Springfield Prepares to Clean Large Homeless Camp on Northeast Side

SPRINGFIELD, Mo -- The City of Springfield held a public meeting today in preparation to shut down one of the cities largest homeless camps. Upwards of 50 to 100 individuals will be ushered off private land in the coming weeks. 

It's a rhythm that local non-profits know all to well. One homeless camp shuts down, and another opens in it's place. Its a case of supply and demand. Local organizations are asking for the communities help in ending the trend. 

"One of the hardest things to do is to tell somebody you can't be here, but we have no where else for you to go," said Adam Bodendieck, the Director of 1 Door Program. It's a subsection of Community Partnership of the Ozarks.

It's the 1st that many homeless will see as they exit the woods on east Kearney in the coming weeks.

"If Mohammed won't go to the mountain, you bring the mountain to Mohammed. That's what we are trying to do," said Bodendieck. "It's not something that we take lightly and it's not something that is easy, but this is exciting. We are doing things differently than we have ever done before."

Its just one of many in a conglomerate of non-profits and organizations at the table for this project.

"We are offering shelter, long term housing, and support services," said Randy McCoy, the Director of Housing Programs The Kitchen. They are another organization involved in the process. 

The doors of the Missouri Hotel once held a 65% success rate for ending homelessness, however now remain locked in lieu of new approaches that are much more successful.

"Springfield is programs rich, and systems poor," said McCoy. 

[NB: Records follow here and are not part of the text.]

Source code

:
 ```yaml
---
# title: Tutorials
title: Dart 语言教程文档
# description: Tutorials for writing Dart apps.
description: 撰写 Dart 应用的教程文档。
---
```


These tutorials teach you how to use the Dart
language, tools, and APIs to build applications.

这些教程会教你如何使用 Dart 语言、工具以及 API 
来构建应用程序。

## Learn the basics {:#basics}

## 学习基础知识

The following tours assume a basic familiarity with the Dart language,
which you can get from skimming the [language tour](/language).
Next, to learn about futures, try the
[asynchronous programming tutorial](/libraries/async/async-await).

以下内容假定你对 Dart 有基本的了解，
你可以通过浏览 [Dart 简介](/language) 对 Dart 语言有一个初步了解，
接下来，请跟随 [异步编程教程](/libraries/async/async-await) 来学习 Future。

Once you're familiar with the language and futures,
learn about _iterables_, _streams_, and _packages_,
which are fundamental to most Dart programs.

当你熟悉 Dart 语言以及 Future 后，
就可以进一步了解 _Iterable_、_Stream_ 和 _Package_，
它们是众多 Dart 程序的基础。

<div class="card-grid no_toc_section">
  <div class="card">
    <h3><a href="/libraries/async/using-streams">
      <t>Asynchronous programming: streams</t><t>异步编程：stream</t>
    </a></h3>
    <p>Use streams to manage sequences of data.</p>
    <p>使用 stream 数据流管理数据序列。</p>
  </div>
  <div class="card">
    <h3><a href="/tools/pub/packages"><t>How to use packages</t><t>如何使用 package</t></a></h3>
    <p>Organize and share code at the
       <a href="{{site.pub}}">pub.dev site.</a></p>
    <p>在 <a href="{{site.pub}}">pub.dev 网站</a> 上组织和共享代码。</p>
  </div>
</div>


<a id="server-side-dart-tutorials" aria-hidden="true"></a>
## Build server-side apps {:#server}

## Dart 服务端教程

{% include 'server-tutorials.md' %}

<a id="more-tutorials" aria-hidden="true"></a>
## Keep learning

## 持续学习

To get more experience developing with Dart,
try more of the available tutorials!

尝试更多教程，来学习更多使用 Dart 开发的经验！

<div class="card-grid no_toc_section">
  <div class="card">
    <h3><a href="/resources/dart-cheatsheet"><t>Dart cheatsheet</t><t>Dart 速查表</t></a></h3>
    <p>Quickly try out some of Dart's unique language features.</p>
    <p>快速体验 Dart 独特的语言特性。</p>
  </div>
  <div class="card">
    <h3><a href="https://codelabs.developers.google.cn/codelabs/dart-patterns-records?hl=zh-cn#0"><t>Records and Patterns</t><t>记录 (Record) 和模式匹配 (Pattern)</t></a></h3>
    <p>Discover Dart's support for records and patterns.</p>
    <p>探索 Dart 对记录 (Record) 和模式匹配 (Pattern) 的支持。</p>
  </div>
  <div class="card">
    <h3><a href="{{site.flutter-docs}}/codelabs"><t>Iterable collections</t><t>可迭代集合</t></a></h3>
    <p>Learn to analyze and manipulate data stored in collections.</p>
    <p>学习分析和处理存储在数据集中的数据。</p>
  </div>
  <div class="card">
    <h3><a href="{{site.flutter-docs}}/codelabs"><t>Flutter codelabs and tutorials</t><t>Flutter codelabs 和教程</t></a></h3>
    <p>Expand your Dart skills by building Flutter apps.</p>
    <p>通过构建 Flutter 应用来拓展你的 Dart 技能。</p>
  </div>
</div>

Its one limitation, is community involvement.

"That takes more money, it takes more landlords who are willing to rent to individuals who are homeless. People who are homeless need jobs, so it also takes business owners who are willing to give a job to someone who may have been on the streets for a year," said McCoy. 

"There have been cities that have ended homelessness. The thing they all have in common is that the city, the non-profit agencies, the faith community and the churches, and the business leaders are all working together and all have skin in the game," explained Bodendieck. 

"They all acknowledge that this is a serious issue and that it is going to take everyone working together to solve it."